How to complete this task — Among the entries that follow, locate the line with "- global user.name" and the line with "Make sure you have liverealod plugin enabled.". Output those lines and all lines in between, exactly, minus the pictures.

Rendered images with source text —
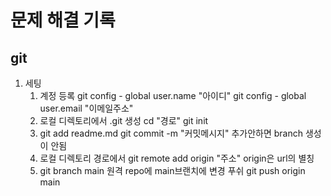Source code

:# 문제 해결 기록

## git
1. 세팅
    1) 계정 등록
    git config  - global user.name "아이디"
    git config  - global user.email "이메일주소"
    2) 로컬 디렉토리에서 .git 생성
    cd "경로"
    git init
    3) git add readme.md
    git commit -m "커밋메시지"
    추가안하면 branch 생성이 안됨
    4) 로컬 디렉토리 경로에서 git remote add origin "주소"
    origin은 url의 별칭
    5) git branch main
    원격 repo에 main브랜치에 변경 푸쉬
    git push origin main

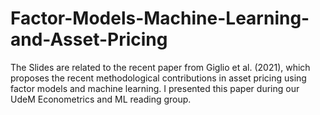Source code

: # Factor-Models-Machine-Learning-and-Asset-Pricing
The Slides are related to the recent paper from Giglio et al. (2021), which proposes the recent methodological contributions in asset pricing using factor models and machine learning. I presented this paper during our UdeM Econometrics and ML reading group.

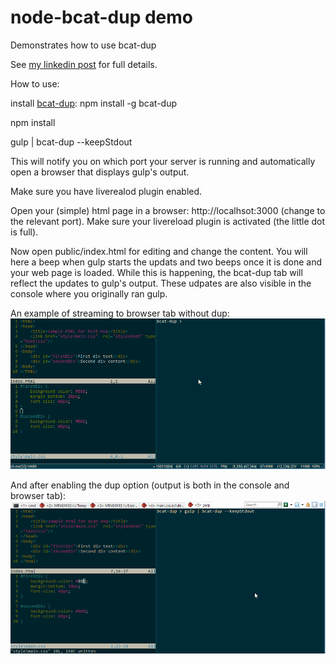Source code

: # node-bcat-dup demo
Demonstrates how to use bcat-dup

See [my linkedin post]() for full details.

How to use:

install [bcat-dup](https://www.npmjs.com/package/bcat-dup): npm install -g bcat-dup

npm install

gulp | bcat-dup --keepStdout

This will notify you on which port your server is running and automatically open a browser that displays gulp's output.

Make sure you have liverealod plugin enabled.

Open your (simple) html page in a browser: http://localhsot:3000 (change to the relevant port). Make sure your livereload plugin is activated (the little dot is full).


Now open public/index.html for editing and change the content. You will here a beep when gulp starts the updats and two beeps once it is done and your web page is loaded. While this is happening, the bcat-dup tab will reflect the updates to gulp's output. These udpates are also visible in the console where you originally ran gulp.

An example of streaming to browser tab without dup:
![alt text](https://raw.githubusercontent.com/meiriko/bcat-dup-demo/master/media/bcat-dup-pre.gif "Logo Title Text 1")

And after enabling the dup option (output is both in the console and browser tab):
![alt text](https://raw.githubusercontent.com/meiriko/bcat-dup-demo/master/media/bcat-dup-post.gif "Logo Title Text 1")
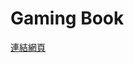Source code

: # Gaming Book

[連結網頁](https://hackmd.io/@qfaxI2YvRNi2Tdo0AXrj-g/BkW9iJgCu/https%3A%2F%2Fhackmd.io%2Fc%2FBkW9iJgCu%2Fedit%3Fedit)
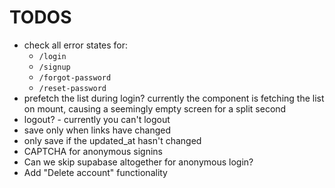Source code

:# TODOS

- check all error states for:
  - `/login`
  - `/signup`
  - `/forgot-password`
  - `/reset-password`
- prefetch the list during login? currently the <List> component is fetching the list on mount, causing a seemingly empty screen for a split second
- logout? - currently you can't logout
- save only when links have changed
- only save if the updated_at hasn't changed
- CAPTCHA for anonymous signins
- Can we skip supabase altogether for anonymous login?
- Add "Delete account" functionality
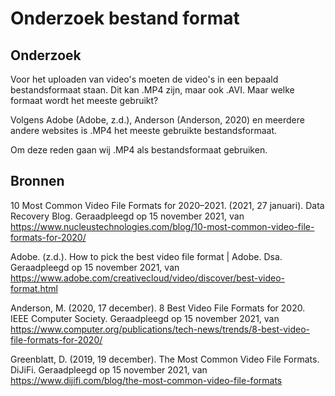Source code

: # Onderzoek bestand format

## Onderzoek
Voor het uploaden van video's moeten de video's in een bepaald bestandsformaat staan. Dit kan .MP4 zijn, maar ook .AVI. Maar welke formaat wordt het meeste gebruikt?

Volgens Adobe (Adobe, z.d.), Anderson (Anderson, 2020) en meerdere andere websites is .MP4 het meeste gebruikte bestandsformaat.

Om deze reden gaan wij .MP4 als bestandsformaat gebruiken.

## Bronnen

10 Most Common Video File Formats for 2020–2021. (2021, 27 januari). Data Recovery Blog. Geraadpleegd op 15 november 2021, van https://www.nucleustechnologies.com/blog/10-most-common-video-file-formats-for-2020/

Adobe. (z.d.). How to pick the best video file format | Adobe. Dsa. Geraadpleegd op 15 november 2021, van https://www.adobe.com/creativecloud/video/discover/best-video-format.html

Anderson, M. (2020, 17 december). 8 Best Video File Formats for 2020. IEEE Computer Society. Geraadpleegd op 15 november 2021, van https://www.computer.org/publications/tech-news/trends/8-best-video-file-formats-for-2020/

Greenblatt, D. (2019, 19 december). The Most Common Video File Formats. DiJiFi. Geraadpleegd op 15 november 2021, van https://www.dijifi.com/blog/the-most-common-video-file-formats





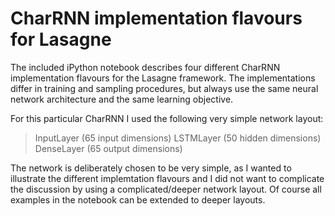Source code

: # CharRNN implementation flavours for Lasagne

The included iPython notebook describes four different CharRNN implementation flavours for the Lasagne framework. The implementations differ in training and sampling procedures, but always use the same neural network architecture and the same learning objective.

For this particular CharRNN I used the following very simple network layout:
> InputLayer (65 input dimensions)
> LSTMLayer  (50 hidden dimensions)
> DenseLayer (65 output dimensions)
  
The network is deliberately chosen to be very simple, as I wanted to illustrate the different implemtation flavours and I did not want to complicate the discussion by using a complicated/deeper network layout.
Of course all examples in the notebook can be extended to deeper layouts.
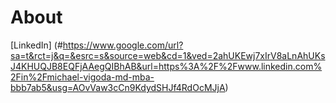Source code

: # About
[LinkedIn] (#https://www.google.com/url?sa=t&rct=j&q=&esrc=s&source=web&cd=1&ved=2ahUKEwj7xIrV8aLnAhUKsJ4KHUQJB8EQFjAAegQIBhAB&url=https%3A%2F%2Fwww.linkedin.com%2Fin%2Fmichael-vigoda-md-mba-bbb7ab5&usg=AOvVaw3cCn9KdydSHJf4RdOcMJjA)


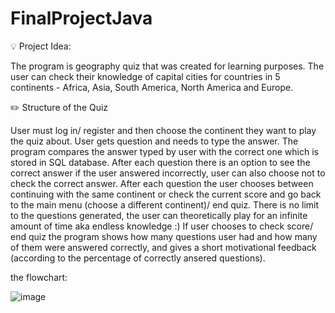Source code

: # FinalProjectJava
💡 Project Idea:

The program is geography quiz that was created for learning purposes. The user can check their knowledge of capital cities for countries in 5 continents - Africa, Asia, South America, North America and Europe.

✏️ Structure of the Quiz

User must log in/ register and then choose the continent they want to play the quiz about. User gets question and needs to type the answer. The program compares the answer typed by user with the correct one which is stored in SQL database. After each question there is an option to see the correct answer if the user answered incorrectly, user can also choose not to check the correct answer. After each question the user chooses between continuing with the same continent or check the current score and go back to the main menu (choose a different continent)/ end quiz. There is no limit to the questions generated, the user can theoretically play for an infinite amount of time aka endless knowledge :) If user chooses to check score/ end quiz the program shows how many questions user had and how many of them were answered correctly, and gives a short motivational feedback (according to the percentage of correctly ansered questions).  


the flowchart:




![image](https://user-images.githubusercontent.com/122638260/217507911-a6058783-12ea-4b64-97cb-e4eb395f18c9.png)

Expected answer —
    git config  - global user.name "아이디"
    git config  - global user.email "이메일주소"
    2) 로컬 디렉토리에서 .git 생성
    cd "경로"
    git init
    3) git add readme.md
    git commit -m "커밋메시지"
    추가안하면 branch 생성이 안됨
    4) 로컬 디렉토리 경로에서 git remote add origin "주소"
    origin은 url의 별칭
    5) git branch main
    원격 repo에 main브랜치에 변경 푸쉬
    git push origin main

Source code

: # Factor-Models-Machine-Learning-and-Asset-Pricing
The Slides are related to the recent paper from Giglio et al. (2021), which proposes the recent methodological contributions in asset pricing using factor models and machine learning. I presented this paper during our UdeM Econometrics and ML reading group.

Source code

: # node-bcat-dup demo
Demonstrates how to use bcat-dup

See [my linkedin post]() for full details.

How to use:

install [bcat-dup](https://www.npmjs.com/package/bcat-dup): npm install -g bcat-dup

npm install

gulp | bcat-dup --keepStdout

This will notify you on which port your server is running and automatically open a browser that displays gulp's output.

Make sure you have liverealod plugin enabled.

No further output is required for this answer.